(Saved data entries)
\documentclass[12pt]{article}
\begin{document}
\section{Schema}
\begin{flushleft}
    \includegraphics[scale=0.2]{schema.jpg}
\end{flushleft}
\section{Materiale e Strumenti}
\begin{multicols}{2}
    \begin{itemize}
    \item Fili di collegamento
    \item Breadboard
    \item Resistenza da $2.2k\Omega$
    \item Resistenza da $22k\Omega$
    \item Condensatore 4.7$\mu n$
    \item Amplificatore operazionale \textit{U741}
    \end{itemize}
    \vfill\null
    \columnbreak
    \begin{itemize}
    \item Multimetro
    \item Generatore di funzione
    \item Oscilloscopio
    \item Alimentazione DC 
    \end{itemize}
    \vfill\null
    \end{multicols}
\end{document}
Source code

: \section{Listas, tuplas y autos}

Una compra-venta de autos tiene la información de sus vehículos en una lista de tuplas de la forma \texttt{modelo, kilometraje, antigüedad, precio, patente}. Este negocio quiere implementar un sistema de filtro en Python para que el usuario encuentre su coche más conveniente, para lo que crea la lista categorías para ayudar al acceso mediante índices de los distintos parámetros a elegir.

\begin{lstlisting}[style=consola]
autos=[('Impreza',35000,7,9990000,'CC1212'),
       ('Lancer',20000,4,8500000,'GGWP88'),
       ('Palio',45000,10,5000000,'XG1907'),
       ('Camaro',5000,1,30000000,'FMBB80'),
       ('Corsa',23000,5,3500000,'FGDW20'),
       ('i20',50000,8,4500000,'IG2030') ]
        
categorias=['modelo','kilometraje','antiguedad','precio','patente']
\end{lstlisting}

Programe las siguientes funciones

...

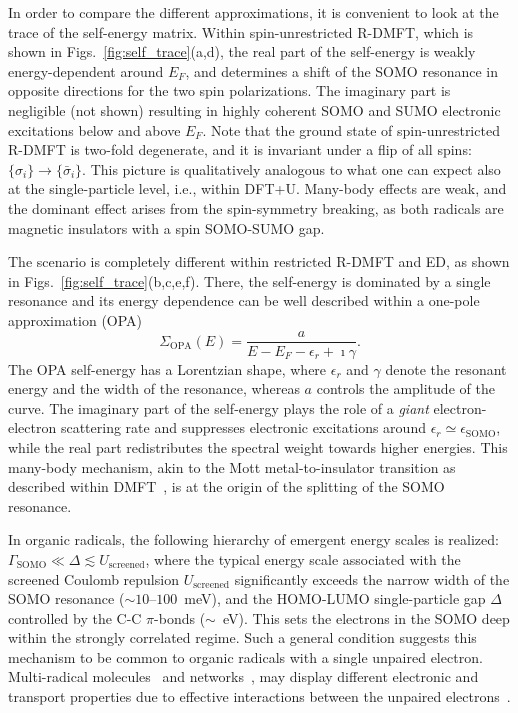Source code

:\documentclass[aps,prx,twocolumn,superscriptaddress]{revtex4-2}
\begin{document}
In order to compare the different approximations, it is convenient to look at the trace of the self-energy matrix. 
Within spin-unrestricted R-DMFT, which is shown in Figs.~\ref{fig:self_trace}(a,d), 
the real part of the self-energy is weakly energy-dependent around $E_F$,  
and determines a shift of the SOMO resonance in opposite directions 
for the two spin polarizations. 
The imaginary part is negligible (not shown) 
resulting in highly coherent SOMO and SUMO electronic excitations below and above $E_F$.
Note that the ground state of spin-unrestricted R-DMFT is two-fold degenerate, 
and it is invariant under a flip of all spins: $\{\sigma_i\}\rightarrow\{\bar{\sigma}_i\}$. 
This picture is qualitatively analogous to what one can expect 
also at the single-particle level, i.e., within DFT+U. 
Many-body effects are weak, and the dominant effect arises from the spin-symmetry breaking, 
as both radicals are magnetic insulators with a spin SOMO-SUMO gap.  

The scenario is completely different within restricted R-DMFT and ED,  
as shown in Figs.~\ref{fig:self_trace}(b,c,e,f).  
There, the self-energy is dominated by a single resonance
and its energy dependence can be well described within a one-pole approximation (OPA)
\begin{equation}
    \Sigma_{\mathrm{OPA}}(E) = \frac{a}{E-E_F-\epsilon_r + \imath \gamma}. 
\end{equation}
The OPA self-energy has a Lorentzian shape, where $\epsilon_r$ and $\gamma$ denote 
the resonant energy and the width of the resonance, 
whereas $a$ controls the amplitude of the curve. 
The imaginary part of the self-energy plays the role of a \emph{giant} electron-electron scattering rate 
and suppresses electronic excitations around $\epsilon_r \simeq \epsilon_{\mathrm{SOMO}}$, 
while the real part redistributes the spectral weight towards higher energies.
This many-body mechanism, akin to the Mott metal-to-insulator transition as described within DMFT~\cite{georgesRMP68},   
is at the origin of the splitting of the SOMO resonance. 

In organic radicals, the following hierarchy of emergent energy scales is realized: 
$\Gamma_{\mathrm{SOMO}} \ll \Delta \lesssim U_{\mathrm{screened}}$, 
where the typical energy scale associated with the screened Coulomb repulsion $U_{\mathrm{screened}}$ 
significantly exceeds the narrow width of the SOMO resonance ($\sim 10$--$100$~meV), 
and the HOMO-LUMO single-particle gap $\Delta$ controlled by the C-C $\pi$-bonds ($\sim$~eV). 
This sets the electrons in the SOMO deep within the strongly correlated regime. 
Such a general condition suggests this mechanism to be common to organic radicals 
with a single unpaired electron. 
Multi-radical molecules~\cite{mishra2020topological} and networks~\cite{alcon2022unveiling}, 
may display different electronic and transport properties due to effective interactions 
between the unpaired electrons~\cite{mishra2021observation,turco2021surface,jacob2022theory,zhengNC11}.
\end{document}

---

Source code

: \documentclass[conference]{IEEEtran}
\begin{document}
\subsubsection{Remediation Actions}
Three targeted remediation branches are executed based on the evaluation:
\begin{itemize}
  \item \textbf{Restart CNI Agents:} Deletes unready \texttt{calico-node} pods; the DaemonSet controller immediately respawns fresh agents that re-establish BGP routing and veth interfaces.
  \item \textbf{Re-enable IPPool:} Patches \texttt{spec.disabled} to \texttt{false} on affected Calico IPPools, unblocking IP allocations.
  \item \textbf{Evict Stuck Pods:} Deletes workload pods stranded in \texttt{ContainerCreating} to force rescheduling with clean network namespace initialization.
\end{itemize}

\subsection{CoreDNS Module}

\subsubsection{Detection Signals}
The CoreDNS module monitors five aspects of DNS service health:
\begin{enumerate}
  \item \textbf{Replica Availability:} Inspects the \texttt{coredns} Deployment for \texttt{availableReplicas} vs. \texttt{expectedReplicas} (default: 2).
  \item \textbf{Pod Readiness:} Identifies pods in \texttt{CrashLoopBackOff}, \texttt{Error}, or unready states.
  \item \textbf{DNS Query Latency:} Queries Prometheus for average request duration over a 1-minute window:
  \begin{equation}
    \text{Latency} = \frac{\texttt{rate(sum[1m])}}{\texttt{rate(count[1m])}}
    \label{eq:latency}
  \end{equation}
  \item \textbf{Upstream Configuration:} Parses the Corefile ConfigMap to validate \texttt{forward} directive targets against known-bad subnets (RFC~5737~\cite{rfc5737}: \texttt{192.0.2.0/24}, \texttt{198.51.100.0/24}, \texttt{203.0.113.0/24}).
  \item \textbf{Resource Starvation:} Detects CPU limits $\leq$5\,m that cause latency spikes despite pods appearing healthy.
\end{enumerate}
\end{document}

#### DIRECTIONS:
Could you return every line from the entries above in which the string "lstlisting" occurs?

#### RESPONSE:
\begin{lstlisting}[style=consola]
\end{lstlisting}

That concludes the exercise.